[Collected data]
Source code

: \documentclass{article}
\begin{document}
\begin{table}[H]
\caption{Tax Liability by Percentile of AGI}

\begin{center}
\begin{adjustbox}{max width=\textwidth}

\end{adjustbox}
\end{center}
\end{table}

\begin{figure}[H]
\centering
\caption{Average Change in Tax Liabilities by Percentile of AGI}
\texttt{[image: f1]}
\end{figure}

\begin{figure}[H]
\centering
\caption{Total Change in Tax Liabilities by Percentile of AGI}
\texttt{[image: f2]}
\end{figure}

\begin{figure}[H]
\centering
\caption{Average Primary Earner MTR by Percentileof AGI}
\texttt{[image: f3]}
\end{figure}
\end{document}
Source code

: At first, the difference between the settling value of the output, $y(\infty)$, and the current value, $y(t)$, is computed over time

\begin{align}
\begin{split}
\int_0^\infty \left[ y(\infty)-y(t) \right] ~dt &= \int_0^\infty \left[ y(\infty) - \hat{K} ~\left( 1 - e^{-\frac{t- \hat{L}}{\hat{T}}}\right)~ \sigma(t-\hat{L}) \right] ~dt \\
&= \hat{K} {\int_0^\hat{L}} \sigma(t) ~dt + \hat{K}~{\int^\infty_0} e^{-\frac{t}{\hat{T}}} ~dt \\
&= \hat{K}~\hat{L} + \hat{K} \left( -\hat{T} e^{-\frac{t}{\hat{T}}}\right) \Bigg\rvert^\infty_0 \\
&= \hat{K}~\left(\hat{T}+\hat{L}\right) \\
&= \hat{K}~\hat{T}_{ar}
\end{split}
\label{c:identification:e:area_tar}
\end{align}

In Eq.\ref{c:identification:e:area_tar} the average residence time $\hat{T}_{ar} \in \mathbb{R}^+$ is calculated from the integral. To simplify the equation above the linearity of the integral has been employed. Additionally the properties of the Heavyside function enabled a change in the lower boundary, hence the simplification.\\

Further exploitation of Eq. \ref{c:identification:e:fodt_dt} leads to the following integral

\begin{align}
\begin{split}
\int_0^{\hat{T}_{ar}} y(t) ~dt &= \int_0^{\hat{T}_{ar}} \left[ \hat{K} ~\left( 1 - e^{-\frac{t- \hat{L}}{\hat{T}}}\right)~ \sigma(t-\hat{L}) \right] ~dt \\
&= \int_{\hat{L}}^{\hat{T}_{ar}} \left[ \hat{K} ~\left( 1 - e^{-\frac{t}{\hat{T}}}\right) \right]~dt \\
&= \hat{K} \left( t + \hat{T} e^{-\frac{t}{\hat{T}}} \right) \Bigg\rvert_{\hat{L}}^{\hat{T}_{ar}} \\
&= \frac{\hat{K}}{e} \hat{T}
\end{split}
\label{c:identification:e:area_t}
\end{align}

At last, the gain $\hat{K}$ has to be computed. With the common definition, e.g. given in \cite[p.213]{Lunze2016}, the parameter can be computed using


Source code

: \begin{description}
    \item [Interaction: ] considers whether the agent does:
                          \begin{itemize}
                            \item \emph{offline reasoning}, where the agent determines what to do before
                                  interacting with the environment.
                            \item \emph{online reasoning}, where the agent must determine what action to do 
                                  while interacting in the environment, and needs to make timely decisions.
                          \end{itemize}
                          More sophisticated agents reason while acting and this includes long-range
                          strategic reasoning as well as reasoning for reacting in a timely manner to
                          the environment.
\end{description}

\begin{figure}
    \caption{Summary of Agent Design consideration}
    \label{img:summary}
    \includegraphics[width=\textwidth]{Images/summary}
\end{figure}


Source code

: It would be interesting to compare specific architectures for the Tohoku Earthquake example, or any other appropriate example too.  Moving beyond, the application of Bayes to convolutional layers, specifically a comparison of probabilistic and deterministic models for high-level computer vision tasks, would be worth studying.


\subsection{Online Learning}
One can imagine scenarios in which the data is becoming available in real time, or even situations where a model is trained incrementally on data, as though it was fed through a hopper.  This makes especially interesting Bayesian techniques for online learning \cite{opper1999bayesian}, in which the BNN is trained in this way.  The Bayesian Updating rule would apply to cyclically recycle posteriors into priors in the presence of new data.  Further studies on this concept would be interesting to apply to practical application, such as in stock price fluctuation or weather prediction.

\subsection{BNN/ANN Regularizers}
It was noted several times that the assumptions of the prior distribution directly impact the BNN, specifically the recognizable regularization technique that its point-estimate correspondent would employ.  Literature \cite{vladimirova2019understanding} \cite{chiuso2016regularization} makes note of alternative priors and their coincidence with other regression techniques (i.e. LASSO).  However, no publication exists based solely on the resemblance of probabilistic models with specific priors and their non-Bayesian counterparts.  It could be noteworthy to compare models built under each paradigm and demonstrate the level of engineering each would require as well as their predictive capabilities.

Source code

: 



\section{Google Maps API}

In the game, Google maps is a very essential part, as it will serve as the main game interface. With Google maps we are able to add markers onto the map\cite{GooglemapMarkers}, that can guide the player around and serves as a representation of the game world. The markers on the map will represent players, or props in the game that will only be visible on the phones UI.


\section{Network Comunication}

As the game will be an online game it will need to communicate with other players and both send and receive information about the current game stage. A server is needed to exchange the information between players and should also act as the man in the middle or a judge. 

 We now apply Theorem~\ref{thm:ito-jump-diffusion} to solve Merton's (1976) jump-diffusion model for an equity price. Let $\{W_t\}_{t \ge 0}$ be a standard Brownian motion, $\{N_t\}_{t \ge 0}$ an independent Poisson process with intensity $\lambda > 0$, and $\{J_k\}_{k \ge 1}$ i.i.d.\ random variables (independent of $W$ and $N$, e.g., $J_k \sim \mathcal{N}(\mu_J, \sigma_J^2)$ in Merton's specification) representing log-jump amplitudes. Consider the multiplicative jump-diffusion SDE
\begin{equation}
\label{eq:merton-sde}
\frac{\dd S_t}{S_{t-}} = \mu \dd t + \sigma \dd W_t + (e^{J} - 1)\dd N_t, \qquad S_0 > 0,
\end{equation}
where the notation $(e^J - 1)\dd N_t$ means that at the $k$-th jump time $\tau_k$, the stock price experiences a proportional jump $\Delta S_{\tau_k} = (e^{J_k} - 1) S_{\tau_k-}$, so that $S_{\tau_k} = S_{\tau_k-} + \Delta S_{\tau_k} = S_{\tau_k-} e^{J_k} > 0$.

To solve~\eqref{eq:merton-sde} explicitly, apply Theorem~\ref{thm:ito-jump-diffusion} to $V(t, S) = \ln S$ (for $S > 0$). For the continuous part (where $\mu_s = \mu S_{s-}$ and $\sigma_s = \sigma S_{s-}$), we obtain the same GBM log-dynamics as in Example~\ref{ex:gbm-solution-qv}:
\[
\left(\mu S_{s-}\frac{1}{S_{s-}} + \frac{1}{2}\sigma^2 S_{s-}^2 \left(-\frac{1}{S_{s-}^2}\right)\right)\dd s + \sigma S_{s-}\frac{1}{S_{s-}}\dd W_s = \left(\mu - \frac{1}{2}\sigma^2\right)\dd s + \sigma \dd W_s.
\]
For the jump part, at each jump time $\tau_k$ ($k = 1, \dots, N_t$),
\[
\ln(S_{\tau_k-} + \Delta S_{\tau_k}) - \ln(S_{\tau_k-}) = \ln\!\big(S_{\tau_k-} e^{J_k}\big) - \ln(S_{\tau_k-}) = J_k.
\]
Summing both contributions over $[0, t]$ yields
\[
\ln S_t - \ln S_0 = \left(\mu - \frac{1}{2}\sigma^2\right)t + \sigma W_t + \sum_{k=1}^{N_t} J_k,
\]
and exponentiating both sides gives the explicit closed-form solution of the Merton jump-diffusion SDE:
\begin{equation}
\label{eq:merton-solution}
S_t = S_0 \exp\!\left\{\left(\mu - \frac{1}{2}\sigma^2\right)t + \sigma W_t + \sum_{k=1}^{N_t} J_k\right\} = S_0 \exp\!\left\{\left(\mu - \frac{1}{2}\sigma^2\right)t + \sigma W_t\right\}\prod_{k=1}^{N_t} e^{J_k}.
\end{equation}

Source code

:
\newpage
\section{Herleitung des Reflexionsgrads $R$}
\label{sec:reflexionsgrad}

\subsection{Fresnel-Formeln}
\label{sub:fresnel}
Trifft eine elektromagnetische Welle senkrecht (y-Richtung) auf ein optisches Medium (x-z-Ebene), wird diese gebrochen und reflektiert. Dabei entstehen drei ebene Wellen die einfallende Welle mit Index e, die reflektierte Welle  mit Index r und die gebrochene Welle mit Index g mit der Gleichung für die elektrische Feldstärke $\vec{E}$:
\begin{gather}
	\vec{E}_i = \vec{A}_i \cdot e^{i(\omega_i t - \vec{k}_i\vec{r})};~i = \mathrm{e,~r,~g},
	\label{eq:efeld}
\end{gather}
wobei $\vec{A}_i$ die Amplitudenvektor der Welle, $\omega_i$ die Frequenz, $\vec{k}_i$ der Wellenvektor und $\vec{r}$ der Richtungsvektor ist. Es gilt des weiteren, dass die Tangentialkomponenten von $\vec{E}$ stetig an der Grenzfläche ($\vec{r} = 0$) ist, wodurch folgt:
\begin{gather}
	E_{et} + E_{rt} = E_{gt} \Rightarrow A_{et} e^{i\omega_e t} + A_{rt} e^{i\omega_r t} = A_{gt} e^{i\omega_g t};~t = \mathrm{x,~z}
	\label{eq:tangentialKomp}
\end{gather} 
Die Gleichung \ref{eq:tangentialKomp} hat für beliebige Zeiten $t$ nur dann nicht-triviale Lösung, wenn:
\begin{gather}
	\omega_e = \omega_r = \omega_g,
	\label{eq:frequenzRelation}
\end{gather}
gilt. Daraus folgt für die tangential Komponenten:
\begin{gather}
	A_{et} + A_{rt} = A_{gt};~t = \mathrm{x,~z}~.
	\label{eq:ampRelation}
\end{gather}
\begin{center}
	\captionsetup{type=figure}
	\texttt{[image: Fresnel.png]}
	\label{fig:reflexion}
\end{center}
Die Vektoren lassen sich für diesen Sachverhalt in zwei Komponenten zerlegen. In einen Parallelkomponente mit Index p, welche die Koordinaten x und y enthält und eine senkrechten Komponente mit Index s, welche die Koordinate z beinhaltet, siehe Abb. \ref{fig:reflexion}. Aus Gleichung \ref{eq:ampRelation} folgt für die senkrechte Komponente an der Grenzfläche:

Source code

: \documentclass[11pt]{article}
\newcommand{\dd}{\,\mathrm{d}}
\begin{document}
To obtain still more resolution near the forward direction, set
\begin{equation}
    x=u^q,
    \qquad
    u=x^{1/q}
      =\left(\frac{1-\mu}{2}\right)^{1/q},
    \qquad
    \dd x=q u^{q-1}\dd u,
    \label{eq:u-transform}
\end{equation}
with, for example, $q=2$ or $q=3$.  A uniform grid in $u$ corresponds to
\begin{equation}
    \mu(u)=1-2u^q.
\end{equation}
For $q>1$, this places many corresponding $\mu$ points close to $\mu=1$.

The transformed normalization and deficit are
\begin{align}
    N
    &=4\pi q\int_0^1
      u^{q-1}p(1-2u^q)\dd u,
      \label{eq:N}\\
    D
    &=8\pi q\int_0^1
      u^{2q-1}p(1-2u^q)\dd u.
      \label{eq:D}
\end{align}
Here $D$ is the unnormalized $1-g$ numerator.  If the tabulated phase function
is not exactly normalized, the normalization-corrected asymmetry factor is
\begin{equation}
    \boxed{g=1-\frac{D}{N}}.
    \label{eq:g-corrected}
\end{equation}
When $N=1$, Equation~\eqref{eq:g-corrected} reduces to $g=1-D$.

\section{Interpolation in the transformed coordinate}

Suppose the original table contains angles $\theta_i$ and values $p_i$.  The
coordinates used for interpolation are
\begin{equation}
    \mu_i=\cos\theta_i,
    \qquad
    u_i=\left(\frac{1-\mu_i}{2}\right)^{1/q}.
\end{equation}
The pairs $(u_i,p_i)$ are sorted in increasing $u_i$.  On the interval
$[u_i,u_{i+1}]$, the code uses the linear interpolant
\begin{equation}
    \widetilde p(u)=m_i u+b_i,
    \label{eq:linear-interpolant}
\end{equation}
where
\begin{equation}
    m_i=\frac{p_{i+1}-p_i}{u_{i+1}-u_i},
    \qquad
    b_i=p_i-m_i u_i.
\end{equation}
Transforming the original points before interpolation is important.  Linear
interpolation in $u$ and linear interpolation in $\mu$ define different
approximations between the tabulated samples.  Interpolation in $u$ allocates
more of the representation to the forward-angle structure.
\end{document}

__What you should do__: Looking at the data above, say how many lines contain the word "obtain", with no added words.

__Exercise answer__: 2